Here listed is the summary of FSMA:

  • Current Good Manufacturing Practice, Hazard Analysis, and Risk-Based Preventive Controls for Food for Animals
    • This is the animal food rule.
    • Who? Animal food manufacturers and their ingredient suppliers
    • When? The initial compliance date was on September 2016
    • In the same way that food for human consumption must be made in a safe manner, the diverting of human food to animal food and the production of animal food must be done safely.
  • Foreign Supplier Verification Programs for Importers of Food for Humans and Animals
    • This is the import rule.
    • Who must be compliant? Importers of ingredients or food for humans or animals
    • When? The initial compliance date was on May 30, 2017
    • To see descriptions of other compliance dates, reference this FDA document here
 
  • Standards for the Growing, Harvesting, Packing, and Holding of Produce for Human Consumption
    • This is the produce rule.
    • Who must be compliant? Raw agricultural commodity farmers
    • When?
      • Produce growers with more than $500,000 in annual sales must have been compliant as of November 2017.
      • Small businesses with annual sales between $250,000 and $500,000 must have been compliant in November 2018.
      • Very small businesses with annual sales between $25,000 and $250,000 must be compliant in November 2019.
      • Due to high risk, sprout growers must have been compliant in November 2016, with small and very small sprout growers compliant in November 2017 and 2018, respectively.
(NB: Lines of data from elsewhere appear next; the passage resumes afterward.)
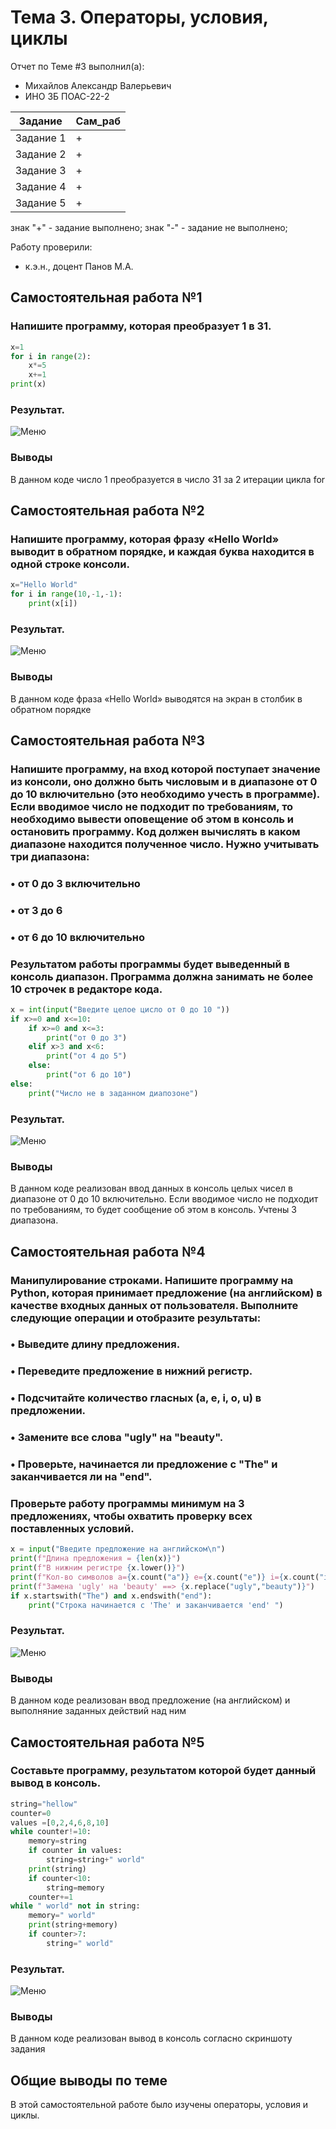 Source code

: # Тема 3. Операторы, условия, циклы
Отчет по Теме #3 выполнил(а):
- Михайлов Александр Валерьевич
- ИНО ЗБ ПОАС-22-2

| Задание | Сам_раб |
| ------ | ------ |
| Задание 1 | + |
| Задание 2 | + |
| Задание 3 | + |
| Задание 4 | + |
| Задание 5 | + |

знак "+" - задание выполнено; знак "-" - задание не выполнено;

Работу проверили:
- к.э.н., доцент Панов М.А.

## Самостоятельная работа №1
### Напишите программу, которая преобразует 1 в 31.
```python
x=1
for i in range(2):
    x*=5
    x+=1
print(x)
```
### Результат.
![Меню](https://github.com/Neriw/PrgInj/blob/%D0%A2%D0%B5%D0%BC%D0%B0_3/pic/Lab3_1.png)
### Выводы
В данном коде число 1 преобразуется в число 31 за 2 итерации цикла for
  
## Самостоятельная работа №2
### Напишите программу, которая фразу «Hello World» выводит в обратном порядке, и каждая буква находится в одной строке консоли.
```python
x="Hello World"
for i in range(10,-1,-1):
    print(x[i])
```
### Результат.
![Меню](https://github.com/Neriw/PrgInj/blob/%D0%A2%D0%B5%D0%BC%D0%B0_3/pic/Lab3_2.png)
### Выводы
В данном коде фраза «Hello World» выводятся на экран в столбик в обратном порядке
  
## Самостоятельная работа №3
### Напишите программу, на вход которой поступает значение из консоли, оно должно быть числовым и в диапазоне от 0 до 10 включительно (это необходимо учесть в программе). Если вводимое число не подходит по требованиям, то необходимо вывести оповещение об этом в консоль и остановить программу. Код должен вычислять в каком диапазоне находится полученное число. Нужно учитывать три диапазона:
### • от 0 до 3 включительно
### • от 3 до 6
### • от 6 до 10 включительно
### Результатом работы программы будет выведенный в консоль диапазон. Программа должна занимать не более 10 строчек в редакторе кода.
```python
x = int(input("Введите целое цисло от 0 до 10 "))
if x>=0 and x<=10:
    if x>=0 and x<=3:
        print("от 0 до 3")
    elif x>3 and x<6:
        print("от 4 до 5")
    else:
        print("от 6 до 10")
else:
    print("Число не в заданном диапозоне")
```
### Результат.
![Меню](https://github.com/Neriw/PrgInj/blob/%D0%A2%D0%B5%D0%BC%D0%B0_3/pic/Lab3_3.png)
### Выводы
В данном коде реализован ввод данных в консоль целых чисел в диапазоне от 0 до 10 включительно. Если вводимое число не подходит по требованиям, то будет сообщение об этом в консоль. Учтены 3 диапазона.
  
## Самостоятельная работа №4
### Манипулирование строками. Напишите программу на Python, которая принимает предложение (на английском) в качестве входных данных от пользователя. Выполните следующие операции и отобразите результаты:
### • Выведите длину предложения.
### • Переведите предложение в нижний регистр.
### • Подсчитайте количество гласных (a, e, i, o, u) в предложении.
### • Замените все слова "ugly" на "beauty".
### • Проверьте, начинается ли предложение с "The" и заканчивается ли на "end".
### Проверьте работу программы минимум на 3 предложениях, чтобы охватить проверку всех поставленных условий.
```python
x = input("Введите предложение на английском\n")
print(f"Длина предложения = {len(x)}")
print(f"В нижним регистре {x.lower()}")
print(f"Кол-во символов a={x.count("a")} e={x.count("e")} i={x.count("i")} o={x.count("o")} u={x.count("u")}")
print(f"Замена 'ugly' на 'beauty' ==> {x.replace("ugly","beauty")}")
if x.startswith("The") and x.endswith("end"):
    print("Строка начинается с 'The' и заканчивается 'end' ")
```
### Результат.
![Меню](https://github.com/Neriw/PrgInj/blob/%D0%A2%D0%B5%D0%BC%D0%B0_3/pic/Lab3_4.png)
### Выводы
В данном коде реализован ввод предложение (на английском) и выполняние заданных действий над ним
  
## Самостоятельная работа №5
### Составьте программу, результатом которой будет данный вывод в консоль.
```python
string="hellow"
counter=0
values =[0,2,4,6,8,10]
while counter!=10:
    memory=string
    if counter in values:
        string=string+" world"
    print(string)
    if counter<10:
        string=memory
    counter+=1
while " world" not in string:
    memory=" world"
    print(string+memory)
    if counter>7:
        string=" world"
```
### Результат.
![Меню](https://github.com/Neriw/PrgInj/blob/%D0%A2%D0%B5%D0%BC%D0%B0_3/pic/Lab3_5.png)
### Выводы
В данном коде реализован вывод в консоль согласно скриншоту задания
  
## Общие выводы по теме
В этой самостоятельной работе было изучены операторы, условия и циклы.
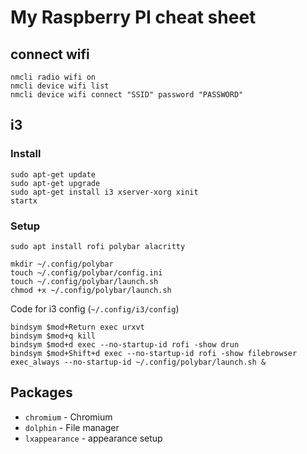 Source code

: # My Raspberry PI cheat sheet

## connect wifi

```
nmcli radio wifi on
nmcli device wifi list
nmcli device wifi connect "SSID" password "PASSWORD"
```

## i3

### Install

```
sudo apt-get update
sudo apt-get upgrade
sudo apt-get install i3 xserver-xorg xinit
startx
```

### Setup

```
sudo apt install rofi polybar alacritty

mkdir ~/.config/polybar
touch ~/.config/polybar/config.ini
touch ~/.config/polybar/launch.sh
chmod +x ~/.config/polybar/launch.sh
```


Code for i3 config (`~/.config/i3/config`)
```
bindsym $mod+Return exec urxvt
bindsym $mod+q kill
bindsym $mod+d exec --no-startup-id rofi -show drun
bindsym $mod+Shift+d exec --no-startup-id rofi -show filebrowser
exec_always --no-startup-id ~/.config/polybar/launch.sh &
```

## Packages

- `chromium` - Chromium
- `dolphin` - File manager
- `lxappearance` - appearance setup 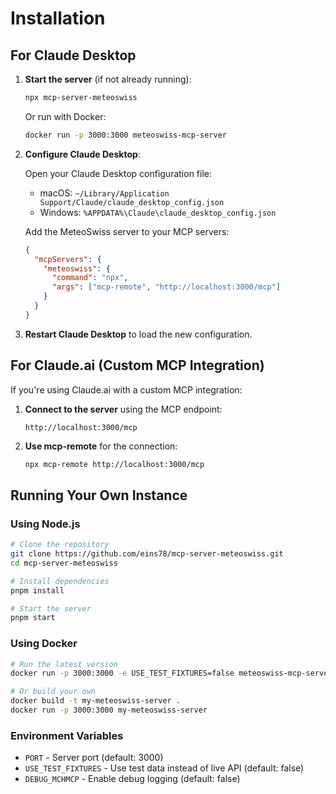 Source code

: # Installation

## For Claude Desktop

1. **Start the server** (if not already running):
   ```bash
   npx mcp-server-meteoswiss
   ```
   Or run with Docker:
   ```bash
   docker run -p 3000:3000 meteoswiss-mcp-server
   ```

2. **Configure Claude Desktop**:
   
   Open your Claude Desktop configuration file:
   - macOS: `~/Library/Application Support/Claude/claude_desktop_config.json`
   - Windows: `%APPDATA%\Claude\claude_desktop_config.json`
   
   Add the MeteoSwiss server to your MCP servers:
   ```json
   {
     "mcpServers": {
       "meteoswiss": {
         "command": "npx",
         "args": ["mcp-remote", "http://localhost:3000/mcp"]
       }
     }
   }
   ```

3. **Restart Claude Desktop** to load the new configuration.

## For Claude.ai (Custom MCP Integration)

If you're using Claude.ai with a custom MCP integration:

1. **Connect to the server** using the MCP endpoint:
   ```
   http://localhost:3000/mcp
   ```

2. **Use mcp-remote** for the connection:
   ```bash
   npx mcp-remote http://localhost:3000/mcp
   ```

## Running Your Own Instance

### Using Node.js

```bash
# Clone the repository
git clone https://github.com/eins78/mcp-server-meteoswiss.git
cd mcp-server-meteoswiss

# Install dependencies
pnpm install

# Start the server
pnpm start
```

### Using Docker

```bash
# Run the latest version
docker run -p 3000:3000 -e USE_TEST_FIXTURES=false meteoswiss-mcp-server

# Or build your own
docker build -t my-meteoswiss-server .
docker run -p 3000:3000 my-meteoswiss-server
```

### Environment Variables

- `PORT` - Server port (default: 3000)
- `USE_TEST_FIXTURES` - Use test data instead of live API (default: false)
- `DEBUG_MCHMCP` - Enable debug logging (default: false) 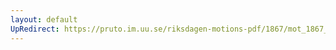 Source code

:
 ```yaml
---
layout: default
UpRedirect: https://pruto.im.uu.se/riksdagen-motions-pdf/1867/mot_1867__ak__164.pdf
---
```

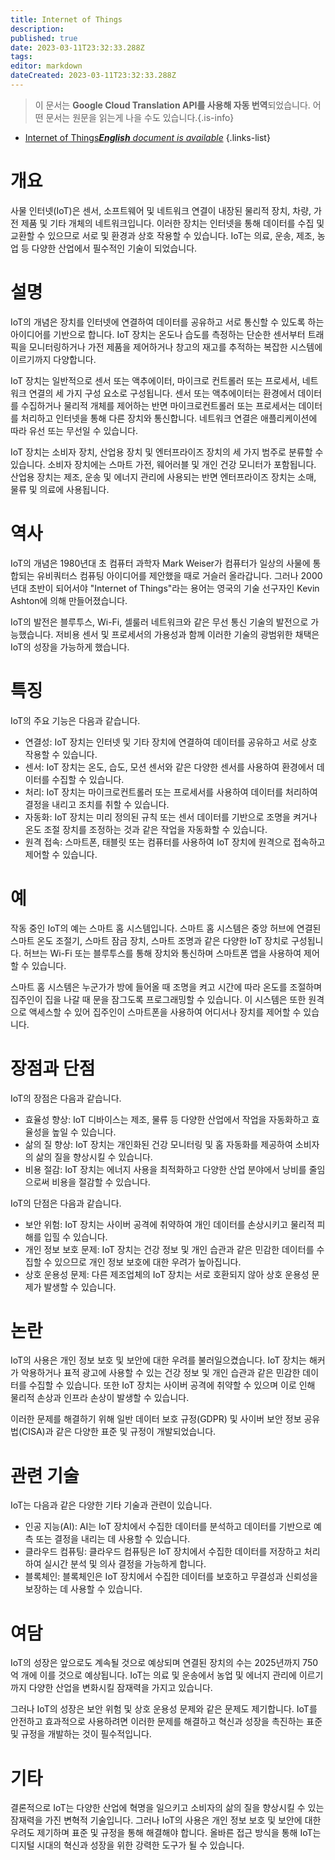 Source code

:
 ```yaml
---
title: Internet of Things
description: 
published: true
date: 2023-03-11T23:32:33.288Z
tags: 
editor: markdown
dateCreated: 2023-03-11T23:32:33.288Z
---
```


> 이 문서는 **Google Cloud Translation API를 사용해 자동 번역**되었습니다.
어떤 문서는 원문을 읽는게 나을 수도 있습니다.{.is-info}



- [Internet of Things***English** document is available*](/en/Knowledge-base/Dictionary/internet-of-things)
{.links-list}



# 개요

사물 인터넷(IoT)은 센서, 소프트웨어 및 네트워크 연결이 내장된 물리적 장치, 차량, 가전 제품 및 기타 개체의 네트워크입니다. 이러한 장치는 인터넷을 통해 데이터를 수집 및 교환할 수 있으므로 서로 및 환경과 상호 작용할 수 있습니다. IoT는 의료, 운송, 제조, 농업 등 다양한 산업에서 필수적인 기술이 되었습니다.

# 설명

IoT의 개념은 장치를 인터넷에 연결하여 데이터를 공유하고 서로 통신할 수 있도록 하는 아이디어를 기반으로 합니다. IoT 장치는 온도나 습도를 측정하는 단순한 센서부터 트래픽을 모니터링하거나 가전 제품을 제어하거나 창고의 재고를 추적하는 복잡한 시스템에 이르기까지 다양합니다.

IoT 장치는 일반적으로 센서 또는 액추에이터, 마이크로 컨트롤러 또는 프로세서, 네트워크 연결의 세 가지 구성 요소로 구성됩니다. 센서 또는 액추에이터는 환경에서 데이터를 수집하거나 물리적 개체를 제어하는 반면 마이크로컨트롤러 또는 프로세서는 데이터를 처리하고 인터넷을 통해 다른 장치와 통신합니다. 네트워크 연결은 애플리케이션에 따라 유선 또는 무선일 수 있습니다.

IoT 장치는 소비자 장치, 산업용 장치 및 엔터프라이즈 장치의 세 가지 범주로 분류할 수 있습니다. 소비자 장치에는 스마트 가전, 웨어러블 및 개인 건강 모니터가 포함됩니다. 산업용 장치는 제조, 운송 및 에너지 관리에 사용되는 반면 엔터프라이즈 장치는 소매, 물류 및 의료에 사용됩니다.

# 역사

IoT의 개념은 1980년대 초 컴퓨터 과학자 Mark Weiser가 컴퓨터가 일상의 사물에 통합되는 유비쿼터스 컴퓨팅 아이디어를 제안했을 때로 거슬러 올라갑니다. 그러나 2000년대 초반이 되어서야 "Internet of Things"라는 용어는 영국의 기술 선구자인 Kevin Ashton에 의해 만들어졌습니다.

IoT의 발전은 블루투스, Wi-Fi, 셀룰러 네트워크와 같은 무선 통신 기술의 발전으로 가능했습니다. 저비용 센서 및 프로세서의 가용성과 함께 이러한 기술의 광범위한 채택은 IoT의 성장을 가능하게 했습니다.

# 특징

IoT의 주요 기능은 다음과 같습니다.

- 연결성: IoT 장치는 인터넷 및 기타 장치에 연결하여 데이터를 공유하고 서로 상호 작용할 수 있습니다.
- 센서: IoT 장치는 온도, 습도, 모션 센서와 같은 다양한 센서를 사용하여 환경에서 데이터를 수집할 수 있습니다.
- 처리: IoT 장치는 마이크로컨트롤러 또는 프로세서를 사용하여 데이터를 처리하여 결정을 내리고 조치를 취할 수 있습니다.
- 자동화: IoT 장치는 미리 정의된 규칙 또는 센서 데이터를 기반으로 조명을 켜거나 온도 조절 장치를 조정하는 것과 같은 작업을 자동화할 수 있습니다.
- 원격 접속: 스마트폰, 태블릿 또는 컴퓨터를 사용하여 IoT 장치에 원격으로 접속하고 제어할 수 있습니다.

# 예

작동 중인 IoT의 예는 스마트 홈 시스템입니다. 스마트 홈 시스템은 중앙 허브에 연결된 스마트 온도 조절기, 스마트 잠금 장치, 스마트 조명과 같은 다양한 IoT 장치로 구성됩니다. 허브는 Wi-Fi 또는 블루투스를 통해 장치와 통신하며 스마트폰 앱을 사용하여 제어할 수 있습니다.

스마트 홈 시스템은 누군가가 방에 들어올 때 조명을 켜고 시간에 따라 온도를 조절하며 집주인이 집을 나갈 때 문을 잠그도록 프로그래밍할 수 있습니다. 이 시스템은 또한 원격으로 액세스할 수 있어 집주인이 스마트폰을 사용하여 어디서나 장치를 제어할 수 있습니다.

# 장점과 단점

IoT의 장점은 다음과 같습니다.

- 효율성 향상: IoT 디바이스는 제조, 물류 등 다양한 산업에서 작업을 자동화하고 효율성을 높일 수 있습니다.
- 삶의 질 향상: IoT 장치는 개인화된 건강 모니터링 및 홈 자동화를 제공하여 소비자의 삶의 질을 향상시킬 수 있습니다.
- 비용 절감: IoT 장치는 에너지 사용을 최적화하고 다양한 산업 분야에서 낭비를 줄임으로써 비용을 절감할 수 있습니다.

IoT의 단점은 다음과 같습니다.

- 보안 위험: IoT 장치는 사이버 공격에 취약하여 개인 데이터를 손상시키고 물리적 피해를 입힐 수 있습니다.
- 개인 정보 보호 문제: IoT 장치는 건강 정보 및 개인 습관과 같은 민감한 데이터를 수집할 수 있으므로 개인 정보 보호에 대한 우려가 높아집니다.
- 상호 운용성 문제: 다른 제조업체의 IoT 장치는 서로 호환되지 않아 상호 운용성 문제가 발생할 수 있습니다.

# 논란

IoT의 사용은 개인 정보 보호 및 보안에 대한 우려를 불러일으켰습니다. IoT 장치는 해커가 악용하거나 표적 광고에 사용할 수 있는 건강 정보 및 개인 습관과 같은 민감한 데이터를 수집할 수 있습니다. 또한 IoT 장치는 사이버 공격에 취약할 수 있으며 이로 인해 물리적 손상과 인프라 손상이 발생할 수 있습니다.

이러한 문제를 해결하기 위해 일반 데이터 보호 규정(GDPR) 및 사이버 보안 정보 공유법(CISA)과 같은 다양한 표준 및 규정이 개발되었습니다.

# 관련 기술

IoT는 다음과 같은 다양한 기타 기술과 관련이 있습니다.

- 인공 지능(AI): AI는 IoT 장치에서 수집한 데이터를 분석하고 데이터를 기반으로 예측 또는 결정을 내리는 데 사용할 수 있습니다.
- 클라우드 컴퓨팅: 클라우드 컴퓨팅은 IoT 장치에서 수집한 데이터를 저장하고 처리하여 실시간 분석 및 의사 결정을 가능하게 합니다.
- 블록체인: 블록체인은 IoT 장치에서 수집한 데이터를 보호하고 무결성과 신뢰성을 보장하는 데 사용할 수 있습니다.

# 여담

IoT의 성장은 앞으로도 계속될 것으로 예상되며 연결된 장치의 수는 2025년까지 750억 개에 이를 것으로 예상됩니다. IoT는 의료 및 운송에서 농업 및 에너지 관리에 이르기까지 다양한 산업을 변화시킬 잠재력을 가지고 있습니다.

그러나 IoT의 성장은 보안 위험 및 상호 운용성 문제와 같은 문제도 제기합니다. IoT를 안전하고 효과적으로 사용하려면 이러한 문제를 해결하고 혁신과 성장을 촉진하는 표준 및 규정을 개발하는 것이 필수적입니다.

# 기타

결론적으로 IoT는 다양한 산업에 혁명을 일으키고 소비자의 삶의 질을 향상시킬 수 있는 잠재력을 가진 변혁적 기술입니다. 그러나 IoT의 사용은 개인 정보 보호 및 보안에 대한 우려도 제기하며 표준 및 규정을 통해 해결해야 합니다. 올바른 접근 방식을 통해 IoT는 디지털 시대의 혁신과 성장을 위한 강력한 도구가 될 수 있습니다. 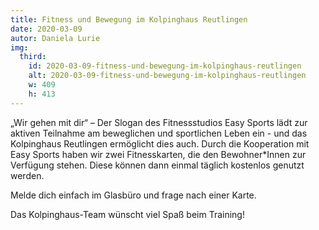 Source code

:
 ```yaml
---
title: Fitness und Bewegung im Kolpinghaus Reutlingen
date: 2020-03-09
autor: Daniela Lurie
img:
  third:
    id: 2020-03-09-fitness-und-bewegung-im-kolpinghaus-reutlingen
    alt: 2020-03-09-fitness-und-bewegung-im-kolpinghaus-reutlingen
    w: 409
    h: 413
---
```


<!--mehr-->

„Wir gehen mit dir“ – Der Slogan des Fitnessstudios Easy Sports lädt zur aktiven Teilnahme am beweglichen und sportlichen Leben ein - und das Kolpinghaus Reutlingen ermöglicht dies auch.
Durch die Kooperation mit Easy Sports haben wir zwei Fitnesskarten, die den Bewohner\*Innen zur Verfügung stehen. Diese können dann einmal täglich kostenlos genutzt werden.

Melde dich einfach im Glasbüro und frage nach einer Karte.

Das Kolpinghaus-Team wünscht viel Spaß beim Training!
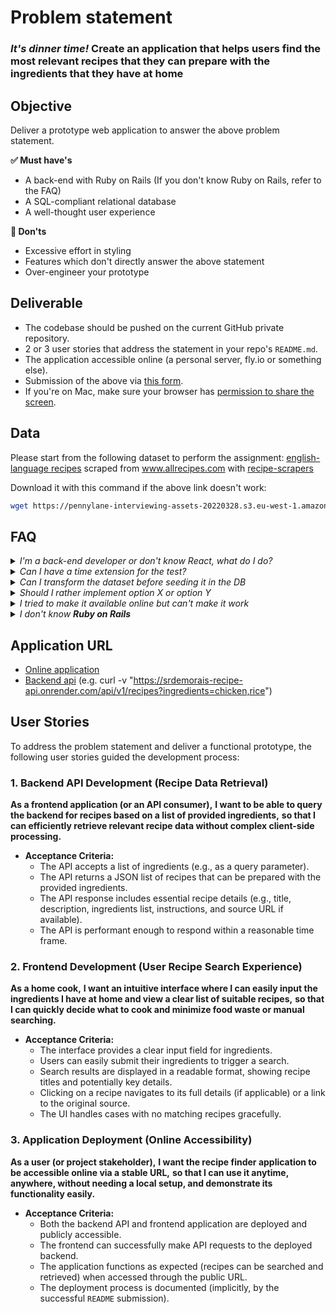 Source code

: # Problem statement

### _It's dinner time!_ Create an application that helps users find the most relevant recipes that they can prepare with the ingredients that they have at home

## Objective

Deliver a prototype web application to answer the above problem statement.

__✅ Must have's__

- A back-end with Ruby on Rails (If you don't know Ruby on Rails, refer to the FAQ)
- A SQL-compliant relational database
- A well-thought user experience

__🚫 Don'ts__

- Excessive effort in styling
- Features which don't directly answer the above statement
- Over-engineer your prototype

## Deliverable

- The codebase should be pushed on the current GitHub private repository.
- 2 or 3 user stories that address the statement in your repo's `README.md`.
- The application accessible online (a personal server, fly.io or something else).
- Submission of the above via [this form](https://forms.gle/siH7Rezuq2V1mUJGA).
- If you're on Mac, make sure your browser has [permission to share the screen](https://support.apple.com/en-al/guide/mac-help/mchld6aa7d23/mac).


## Data

Please start from the following dataset to perform the assignment:
[english-language recipes](https://pennylane-interviewing-assets-20220328.s3.eu-west-1.amazonaws.com/recipes-en.json.gz) scraped from www.allrecipes.com with [recipe-scrapers](https://github.com/hhursev/recipe-scrapers)

Download it with this command if the above link doesn't work:
```sh textWrap
wget https://pennylane-interviewing-assets-20220328.s3.eu-west-1.amazonaws.com/recipes-en.json.gz && gzip -dc recipes-en.json.gz > recipes-en.json
```

## FAQ

<details>
<summary><i>I'm a back-end developer or don't know React, what do I do?</i></summary>

Just make the simplest UI, style isn't important and server rendered HTML pages will do!
</details>

<details>
<summary><i>Can I have a time extension for the test?</i></summary>

No worries, we know that unforeseen events happen, simply reach out to the recruiter you've been
talking with to discuss this.
</details>

<details>
<summary><i>Can I transform the dataset before seeding it in the DB</i></summary>

Absolutely, feel free to post-process the dataset as needed to fit your needs.
</details>

<details>
<summary><i>Should I rather implement option X or option Y</i></summary>

That decision is up to you and part of the challenge. Please document your choice
to be able to explain your reflexion and choice to your interviewer for the
challenge debrief.
</details>

<details>
<summary><i>I tried to make it available online but can't make it work</i></summary>

Don't overinvest time (or money) on this if you really can't figure it out and we'll
assess over your local version. Please make sure everything is working smoothly
locally before your debrief interview.
</details>

<details>
<summary><i>I don't know <b>Ruby on Rails</b></i></summary>

That probably means you're applying for a managerial position, so it's fine to
pick another language of your choice to perform this task.
</details>

## Application URL
- [Online application](https://recipe-frontend-vqn1.onrender.com/)
- [Backend api](https://srdemorais-recipe-api.onrender.com/api/v1) (e.g. curl -v "https://srdemorais-recipe-api.onrender.com/api/v1/recipes?ingredients=chicken,rice")

## User Stories

To address the problem statement and deliver a functional prototype, the following user stories guided the development process:

### 1. Backend API Development (Recipe Data Retrieval)

**As a frontend application (or an API consumer),**
**I want to be able to query the backend for recipes based on a list of provided ingredients,**
**so that I can efficiently retrieve relevant recipe data without complex client-side processing.**

* **Acceptance Criteria:**
    * The API accepts a list of ingredients (e.g., as a query parameter).
    * The API returns a JSON list of recipes that can be prepared with the provided ingredients.
    * The API response includes essential recipe details (e.g., title, description, ingredients list, instructions, and source URL if available).
    * The API is performant enough to respond within a reasonable time frame.

### 2. Frontend Development (User Recipe Search Experience)

**As a home cook,**
**I want an intuitive interface where I can easily input the ingredients I have at home and view a clear list of suitable recipes,**
**so that I can quickly decide what to cook and minimize food waste or manual searching.**

* **Acceptance Criteria:**
    * The interface provides a clear input field for ingredients.
    * Users can easily submit their ingredients to trigger a search.
    * Search results are displayed in a readable format, showing recipe titles and potentially key details.
    * Clicking on a recipe navigates to its full details (if applicable) or a link to the original source.
    * The UI handles cases with no matching recipes gracefully.

### 3. Application Deployment (Online Accessibility)

**As a user (or project stakeholder),**
**I want the recipe finder application to be accessible online via a stable URL,**
**so that I can use it anytime, anywhere, without needing a local setup, and demonstrate its functionality easily.**

* **Acceptance Criteria:**
    * Both the backend API and frontend application are deployed and publicly accessible.
    * The frontend can successfully make API requests to the deployed backend.
    * The application functions as expected (recipes can be searched and retrieved) when accessed through the public URL.
    * The deployment process is documented (implicitly, by the successful `README` submission).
      • Covered growing (excluding sprouts) has a compliance dates ranging from 2018-220 depending on the size of the farm.
    • Many commodities are exempt from parts of the rule due to the nature of the specific crop being grown. Growers may have different compliance dates for parts of the rule such as  testing, water quality standards, and recordkeeping; labeling; or retention of records supporting eligibility for a qualified exemption.